TÜRKİYE’NİN MUHACİRLERE BAKIŞI
Cumhurbaşkanı Erdoğan, konuşmasında Türkiye’nin muhacirlere yönelik yaklaşımını şu sözlerle dile getirdi:
“Biz muhacirleri hiçbir zaman kovmayacağız dedik. Onlara her zaman sahip çıkacağız. Şimdi ise geri dönüşler başladı. Suriye’de evi, işi ve arazisi olan misafirlerimiz yavaş yavaş geri dönüş yoluna geçti. Ancak kalmak isteyenlerin başımızın üstünde yeri var.”
Bu sözler, Türkiye’nin kardeşlik hukukuna dayalı misafirperverliğini vurgularken, iç ve dış baskılara rağmen bu duruştan vazgeçilmeyeceğinin altını çizdi.
TÜRKİYE YÜZYILI VE YENİ DÖNEM HEDEFLERİ
Erdoğan, Türkiye’nin yeni bir dönemin eşiğinde olduğunu belirterek, milletin destek ve sabır göstermesinin önemine değindi:
“Yeni bir dönemin arifesindeyiz. Hala çözmemiz gereken sorunlar var. Ancak Türkiye, yeni kapıları ve fırsatları değerlendiriyor. Türkiye Yüzyılı, milletimizin birliği ve dirliği için önemli bir dönemeçtir.”
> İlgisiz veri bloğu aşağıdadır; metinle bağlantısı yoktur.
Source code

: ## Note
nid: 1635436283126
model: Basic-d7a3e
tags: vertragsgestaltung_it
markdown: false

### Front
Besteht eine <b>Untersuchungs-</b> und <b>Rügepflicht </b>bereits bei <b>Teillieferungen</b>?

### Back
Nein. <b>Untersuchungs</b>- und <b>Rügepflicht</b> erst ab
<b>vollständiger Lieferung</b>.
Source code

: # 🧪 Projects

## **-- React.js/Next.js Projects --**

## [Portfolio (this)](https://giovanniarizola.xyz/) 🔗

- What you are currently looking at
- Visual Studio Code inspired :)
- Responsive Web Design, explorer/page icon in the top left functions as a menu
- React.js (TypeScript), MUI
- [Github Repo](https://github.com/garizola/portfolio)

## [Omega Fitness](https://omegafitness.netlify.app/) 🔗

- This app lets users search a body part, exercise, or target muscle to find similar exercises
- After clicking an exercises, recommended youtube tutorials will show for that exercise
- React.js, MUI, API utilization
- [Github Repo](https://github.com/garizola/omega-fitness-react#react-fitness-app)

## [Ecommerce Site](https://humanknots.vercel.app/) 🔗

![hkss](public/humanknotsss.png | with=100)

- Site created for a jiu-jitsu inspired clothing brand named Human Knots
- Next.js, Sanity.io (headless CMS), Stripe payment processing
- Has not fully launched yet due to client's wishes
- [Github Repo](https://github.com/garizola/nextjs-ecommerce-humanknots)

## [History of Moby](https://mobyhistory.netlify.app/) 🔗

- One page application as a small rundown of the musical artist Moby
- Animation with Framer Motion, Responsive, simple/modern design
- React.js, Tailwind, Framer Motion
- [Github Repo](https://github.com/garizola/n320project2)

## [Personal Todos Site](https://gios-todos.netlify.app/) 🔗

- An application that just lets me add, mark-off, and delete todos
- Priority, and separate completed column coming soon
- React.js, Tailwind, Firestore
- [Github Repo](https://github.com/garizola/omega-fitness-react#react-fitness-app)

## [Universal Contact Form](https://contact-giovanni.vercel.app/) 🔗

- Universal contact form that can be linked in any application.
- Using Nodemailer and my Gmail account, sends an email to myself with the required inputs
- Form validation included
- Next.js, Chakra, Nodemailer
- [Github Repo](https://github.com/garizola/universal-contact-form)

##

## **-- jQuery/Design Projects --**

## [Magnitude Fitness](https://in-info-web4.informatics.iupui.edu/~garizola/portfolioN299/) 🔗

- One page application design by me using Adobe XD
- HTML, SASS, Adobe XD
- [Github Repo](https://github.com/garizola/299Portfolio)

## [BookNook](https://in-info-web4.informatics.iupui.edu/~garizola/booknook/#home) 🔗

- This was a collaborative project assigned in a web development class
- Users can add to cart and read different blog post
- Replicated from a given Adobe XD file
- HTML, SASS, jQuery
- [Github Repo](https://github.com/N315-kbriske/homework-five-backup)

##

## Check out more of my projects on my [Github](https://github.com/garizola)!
SURİYE VE BÖLGE POLİTİKALARI
Cumhurbaşkanı, Suriye’deki gelişmelere ilişkin şu değerlendirmelerde bulundu:
“Suriye’nin başındaki rejim 61 yıllık zulmün ardından düşerken, Esad bir gecede kaçtı. Şimdi Suriye yeniden özgürleşme yolunda ilerliyor. Türkiye’nin bölgede ne işi var diyenler, tarihlerini ve medeniyet değerlerini bilmeyenlerdir.”
MUHALEFETE ELEŞTİRİ
Erdoğan, CHP ve muhalefeti de eleştirerek, Türkiye’nin kazanımlarına yönelik yaklaşımlarını eleştirdi:
“Türkiye’nin kazanımlarına kulp takmak için uğraşanlar, artık siyaset değil psikiyatrinin konusudur. Ülkemizin başarılarına şaşı bakanlar, kendi tarihlerinden bihaberdir.”
MUHACİR NEDİR?
Muhacir, Arapça kökenli bir kelime olup, genel anlamda "göç eden kişi" anlamına gelir. Türkçe'de özellikle tarihsel ve sosyokültürel bağlamlarda farklı şekillerde kullanılmıştır.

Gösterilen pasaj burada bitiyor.